Gazzola unicolor Rothschild and Hartert, 1900: 29 (Banggai, Sula Islands).

Now Corvus unicolor (Rothschild and Hartert, 1900). See Hartert, 1919: 125; Vaurie, 1958: 8–9; White and Bruce, 1986: 322; Dickinson et al., 2004c: 93–95; Dickinson et al., 2004b: 123; dos Anjos, 2009: 620; and Mallo et al., 2010.

LECTOTYPE: AMNH 673967, sex?, collected at Banggai Island, 01.37S, 123.33E (White and Bruce, 1986: 490), Kepulauan Banggai (5 Banggai Archipelago), Indonesia, undated, purchased from [K.] Dunstall. From the Rothschild Collection.

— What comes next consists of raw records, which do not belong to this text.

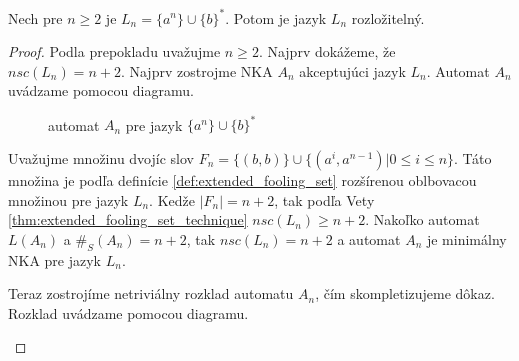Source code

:\begin{theorem}
\label{thm:a^nub^*}
Nech pre $ n \geq 2 $ je $ L_n = \lbrace a^{n} \rbrace \cup \lbrace b \rbrace^{*} $. Potom je jazyk $ L_n $ rozložitelný.
\end{theorem}

\begin{proof}
Podla prepokladu uvažujme $ n \geq 2 $. Najprv dokážeme, že $ nsc(L_n) = n+2$. Najprv zostrojme NKA $ A_n $ akceptujúci jazyk $ L_n $. Automat $ A_n $ uvádzame pomocou diagramu.

\begin{figure}[H]
\centering
{}
\caption{automat $ A_n $ pre jazyk $ \lbrace a^{n} \rbrace \cup \lbrace b \rbrace^{*} $}
\label{fig:a^nub^*}
\end{figure}

Uvažujme množinu dvojíc slov $ F_n = \lbrace (b,b) \rbrace \cup \lbrace (a^i, a^{n-1}) | 0 \leq i \leq n \rbrace $. Táto množina je podľa definície \ref{def:extended_fooling_set} rozšírenou oblbovacou množinou pre jazyk $ L_n $. Kedže $ |F_n| = n+2 $, tak podľa Vety \ref{thm:extended_fooling_set_technique} $ nsc(L_n) \geq n+2$. Nakoľko automat $ L(A_n) $ a $ \#_{S}(A_n) = n+2 $, tak $ nsc(L_n) = n+2$ a automat $ A_n $ je minimálny NKA pre jazyk $ L_n $.
\par
Teraz zostrojíme netriviálny rozklad automatu $ A_n $, čím skompletizujeme dôkaz. Rozklad uvádzame pomocou diagramu.

\begin{figure}[H]
\centering
{}
\end{figure}
\end{proof}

COMMENTS: This name is based on two specimens. No type was designated in the original description. Although Hartert (1919: 125) listed only a ‘‘Type,’’ his listing did not distinguish between the two specimens. Both specimens were included in the type collection at AMNH as syntypes of unicolor. However, only AMNH 673967 had a Rothschild type label, indicating that it was Rothschild’s and Hartert’s intended type, and only it was listed as a type when the Rothschild Collection was cataloged at AMNH; an AMNH type label had been added to AMNH 673966, indicating that the two specimens were syntypes. Mallo et al. (2010: 177) designated AMNH 673967 the lectotype in order to remove the original ambiguity. The second specimen, AMNH 673966, becomes the paralectotype of unicolor. Both are retained in the type collection with added labels indicating their present status.

When Hartert (1919: 125) published on the Rothschild types, he noted that they had received ‘‘a number of well-prepared skins’’ from Banggai, and that he had made sure that they were truly from Banggai Island. The purchase was entered in the manuscript partial list of purchases by Rothschild on 22 November 1900 (Archives, Department of Ornithology, AMNH). Contrary to the usual practice of giving only the total number of specimens, the 28 specimens were listed individually. Most of these specimens came to AMNH with the Rothschild Collection, but none of them have an original label, the locality and ‘‘Native Collector’’ added to a Rothschild Collection label by Hartert.

Hartert (1919: 125) said that the specimens had been purchased from van Renesse van Duivenbode. This must have been a slip of the pen, for according to the listing, the specimens were purchased from Dunstall. I have not been able to find any information on Dunstall, but one other specimen, the type of Rhamphocoelus dunstalli, from Central America or Panama, was said to have been purchased from K. Dunstall (LeCroy, 2012: 80), and BMNH purchased from G.K. Dunstall small lots of birds from Guyana, New Guinea, Australia, and New Zealand in 1896 and 1904 (Sharpe, 1906: 343). Dunstall was perhaps a dealer.